The researchers became worried. Some carrier cats had already been allowed to breed with other families. They had to find out how far the genetic mutation had spread. There were almost certainly cats in zoos across America that were carrying a gene for Progressive Retinal Atrophy, but to find them they had to examine the entire black footed cat family tree.
Using the resources from Palmer’s studbook and new methods of genetic testing, Lyons identified seven black footed cats in the North American Studbook that were likely carriers of PRA. They were able to halt the spread of the gene but it had already had some contact with each of the three families of black footed cats.
Forensic genetics: How blindness spread through black footed cats in North America
Video by Emma Betuel, with help from Katherine Brooks. | Data courtesy of Nature
Things like genetic disease make pairing even more complicated for Palmer, but more knowledge about the secrets of the animals’ DNA is helping her to make better matchmaking decisions. “This genetics work is being improved and that’s a huge benefit for us,” Palmer said. “We are right on the edge of being able to make even better pairing decisions.”
This same process of genome sequencing and gene analyzation has already yielded more important findings. Now, the same team in Missouri suspects that genetics may be playing a role in a fatal kidney disease called Amyloidosis.

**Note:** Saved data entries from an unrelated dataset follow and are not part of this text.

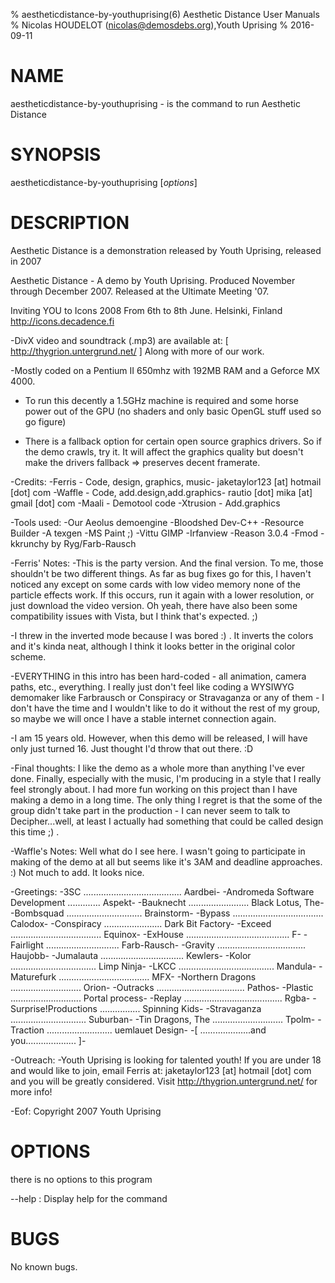 % aestheticdistance-by-youthuprising(6) Aesthetic Distance User Manuals
% Nicolas HOUDELOT (nicolas@demosdebs.org),Youth Uprising
% 2016-09-11

# NAME
aestheticdistance-by-youthuprising - is the command to run Aesthetic Distance 

# SYNOPSIS
aestheticdistance-by-youthuprising [*options*]

# DESCRIPTION
Aesthetic Distance  is a demonstration released by Youth Uprising, released 
in 2007

Aesthetic Distance - A demo by Youth Uprising.
   Produced November through December 2007.
   Released at the Ultimate Meeting '07.

   Inviting YOU to Icons 2008
   From 6th to 8th June.
   Helsinki, Finland
   http://icons.decadence.fi

-DivX video and soundtrack (.mp3) are available at:
   [   http://thygrion.untergrund.net/   ]
 Along with more of our work.

-Mostly coded on a Pentium II 650mhz with 192MB RAM and a
 Geforce MX 4000.

- To run this decently a 1.5GHz machine is required
  and some horse power out of the GPU
  (no shaders and only basic OpenGL stuff used so go figure)

- There is a fallback option for certain open source graphics drivers. 
  So if the demo crawls, try it.
  It will affect the graphics quality but doesn't make the drivers fallback
   => preserves decent framerate.

-Credits:
 -Ferris - Code, design, graphics, music- jaketaylor123 [at] hotmail [dot] com
 -Waffle - Code, add.design,add.graphics- rautio [dot] mika [at] gmail [dot] com
 -Maali  - Demotool code
 -Xtrusion - Add.graphics

-Tools used:
 -Our Aeolus demoengine
 -Bloodshed Dev-C++
 -Resource Builder
 -A texgen
 -MS Paint ;)
 -Vittu GIMP
 -Irfanview
 -Reason 3.0.4
 -Fmod
 -kkrunchy by Ryg/Farb-Rausch

-Ferris' Notes:
 -This is the party version. And the final version.
  To me, those shouldn't be two different things. As
  far as bug fixes go for this, I haven't noticed any
  except on some cards with low video memory none of
  the particle effects work. If this occurs, run it
  again with a lower resolution, or just download the
  video version. Oh yeah, there have also been some
  compatibility issues with Vista, but I think that's
  expected. ;)

 -I threw in the inverted mode because I was bored :) .
  It inverts the colors and it's kinda neat, although
  I think it looks better in the original color scheme.

 -EVERYTHING in this intro has been hard-coded - all
  animation, camera paths, etc., everything. I
  really just don't feel like coding a WYSIWYG demomaker
  like Farbrausch or Conspiracy or Stravaganza or any of
  them - I don't have the time and I wouldn't like to
  do it without the rest of my group, so maybe we will
  once I have a stable internet connection again.

 -I am 15 years old. However, when this demo will be
  released, I will have only just turned 16. Just thought
  I'd throw that out there. :D

 -Final thoughts: I like the demo as a whole more than
  anything I've ever done. Finally, especially with the
  music, I'm producing in a style that I really feel
  strongly about. I had more fun working on this project
  than I have making a demo in a long time. The only
  thing I regret is that the some of the group didn't
  take part in the production - I can never seem to talk
  to Decipher...well, at least I actually had something
  that could be called design this time ;) .

 -Waffle's Notes:
  Well what do I see here. I wasn't going to participate
  in making of the demo at all but seems like it's 3AM
  and deadline approaches. :) Not much to add. It looks
  nice.

-Greetings:
 -3SC ....................................... Aardbei-
 -Andromeda Software Development ............. Aspekt-
 -Bauknecht ........................ Black Lotus, The-
 -Bombsquad .............................. Brainstorm-
 -Bypass .................................... Calodox-
 -Conspiracy ....................... Dark Bit Factory-
 -Exceed .................................... Equinox-
 -ExHouse ......................................... F-
 -Fairlight ............................. Farb-Rausch-
 -Gravity ................................... Haujobb-
 -Jumalauta ................................. Kewlers-
 -Kolor .................................. Limp Ninja-
 -LKCC ...................................... Mandula-
 -Maturefurk .................................... MFX-
 -Northern Dragons ............................ Orion-
 -Outracks ................................... Pathos-
 -Plastic ............................ Portal process-
 -Replay ....................................... Rgba-
 -Surprise!Productions ................ Spinning Kids-
 -Stravaganza .............................. Suburban-
 -Tin Dragons, The ............................ Tpolm-
 -Traction .......................... uemlauet Design-
 -[ ....................and you.................... ]-

-Outreach:
 -Youth Uprising is looking for talented youth! If you
  are under 18 and would like to join, email Ferris at:
  jaketaylor123 [at] hotmail [dot] com and you will be
  greatly considered. Visit http://thygrion.untergrund.net/
  for more info!

-Eof: Copyright 2007 Youth Uprising

# OPTIONS
there is no options to this program

\--help
:   Display help for the command


# BUGS
No known bugs.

In the meantime, Palmer is watching the cats closely. She suspects that Amyloidosis is genetically linked. She constantly fights to keep these animals healthy—sometimes her greatest opponent is nature itself.
Small, mighty, overlooked
Palmer and McClean are both passionate educators, caretakers, and advocates for the black footed cat. While these three-pound cats are notoriously fierce and wild animals, they are fighting an uphill battle against their genetics, environmental destruction, and economics.
They aren’t the flashiest of Africa’s creatures, and sometimes this unfortunate lack of pizzaz can leave them under-resourced when it comes to preservation. “It can be hard to find interest because people don’t know them,” said Palmer. “If you can’t create interest, you can’t have a basis for saving a species. It’s a bit scary, but we are really excited that Prospect Park took them.”

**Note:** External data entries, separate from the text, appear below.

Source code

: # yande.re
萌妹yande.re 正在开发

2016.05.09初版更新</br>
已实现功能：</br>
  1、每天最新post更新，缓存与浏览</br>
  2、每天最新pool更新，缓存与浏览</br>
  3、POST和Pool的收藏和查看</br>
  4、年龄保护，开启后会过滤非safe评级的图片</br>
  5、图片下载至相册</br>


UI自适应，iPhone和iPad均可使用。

The Prospect Park Zoo and the black footed cat are in themselves a perfect match. Prospect Park Zoo specializes in small animals that are usually overlooked in favor of more formidable creatures. They have an entire hall of small animals dedicated to the world’s tinier creatures. McClean is adamant that all animals deserve a chance at survival, no matter how small.
“We like people to know that there are amazing animals in smaller packages, just like the black footed cat, that represent just the diversity of life on this planet,” McClean says.
Now that Culver and Olivia are settled in New York, McClean has gotten the chance to learn their quirks and personalities. Culver is affable and likes to play in the trees of his exhibit. But Olivia is wild at heart—maybe even a bit mean, McClean admits. Everything from their genes to their long and winding paths to Prospect Park represent the diversity of a tiny species with some powerful advocates.
In the future, Culver and Olivia’s grandchildren might be part of an effort to repopulate the grasslands of Africa. Before that, however, they have to go on their first date.